Exact repetition, pictures omitted: give every record below again.

Source texts of formatted documents:
━━━━━━

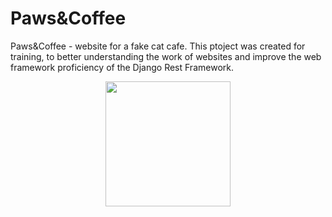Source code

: # Paws&Coffee
Paws&Coffee - website for a fake cat cafe.
This ptoject was created for training, to better understanding the work of websites and improve the web framework proficiency of the Django Rest Framework.
<div align="center">
  <img src="https://i.pinimg.com/736x/e8/e7/d9/e8e7d9d413c63915cce6bd6dca029ca9.jpg" width="200" />
</div>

━━━━━━

Result:
Source code

: # Paws&Coffee
Paws&Coffee - website for a fake cat cafe.
This ptoject was created for training, to better understanding the work of websites and improve the web framework proficiency of the Django Rest Framework.
<div align="center">
  <img src="https://i.pinimg.com/736x/e8/e7/d9/e8e7d9d413c63915cce6bd6dca029ca9.jpg" width="200" />
</div>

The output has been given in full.